***** Recorded data *****
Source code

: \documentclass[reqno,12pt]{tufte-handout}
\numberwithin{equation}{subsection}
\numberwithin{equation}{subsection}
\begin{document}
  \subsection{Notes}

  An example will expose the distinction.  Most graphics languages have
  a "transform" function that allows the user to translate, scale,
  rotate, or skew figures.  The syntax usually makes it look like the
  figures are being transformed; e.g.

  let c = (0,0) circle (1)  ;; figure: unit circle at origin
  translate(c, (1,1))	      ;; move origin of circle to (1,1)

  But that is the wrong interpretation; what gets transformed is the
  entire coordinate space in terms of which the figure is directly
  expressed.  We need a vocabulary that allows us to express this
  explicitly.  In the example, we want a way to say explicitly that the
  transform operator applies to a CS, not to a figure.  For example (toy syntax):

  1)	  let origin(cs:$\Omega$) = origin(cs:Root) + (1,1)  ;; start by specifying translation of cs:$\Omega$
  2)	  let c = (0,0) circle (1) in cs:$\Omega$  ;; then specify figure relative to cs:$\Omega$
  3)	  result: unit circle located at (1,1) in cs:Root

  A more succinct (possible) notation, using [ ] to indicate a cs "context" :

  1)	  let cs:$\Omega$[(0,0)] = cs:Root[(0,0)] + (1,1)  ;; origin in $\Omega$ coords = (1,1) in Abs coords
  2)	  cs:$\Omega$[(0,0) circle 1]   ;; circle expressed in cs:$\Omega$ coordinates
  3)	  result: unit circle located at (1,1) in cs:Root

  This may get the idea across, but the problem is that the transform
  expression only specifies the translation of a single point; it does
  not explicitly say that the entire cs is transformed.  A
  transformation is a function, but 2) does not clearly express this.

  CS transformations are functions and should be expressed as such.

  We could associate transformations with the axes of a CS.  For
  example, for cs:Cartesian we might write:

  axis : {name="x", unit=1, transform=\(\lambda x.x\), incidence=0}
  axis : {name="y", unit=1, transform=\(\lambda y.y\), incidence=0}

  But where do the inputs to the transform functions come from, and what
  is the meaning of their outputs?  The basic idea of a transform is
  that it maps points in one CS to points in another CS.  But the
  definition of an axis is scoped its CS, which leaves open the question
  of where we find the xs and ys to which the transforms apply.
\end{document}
*****
__Problem__
Set down exactly, and only, the lines of the data above from the line containing "CS transformations are" through the last one.

__Output of the exercise__
  CS transformations are functions and should be expressed as such.

  We could associate transformations with the axes of a CS.  For
  example, for cs:Cartesian we might write:

  axis : {name="x", unit=1, transform=\(\lambda x.x\), incidence=0}
  axis : {name="y", unit=1, transform=\(\lambda y.y\), incidence=0}

  But where do the inputs to the transform functions come from, and what
  is the meaning of their outputs?  The basic idea of a transform is
  that it maps points in one CS to points in another CS.  But the
  definition of an axis is scoped its CS, which leaves open the question
  of where we find the xs and ys to which the transforms apply.
\end{document}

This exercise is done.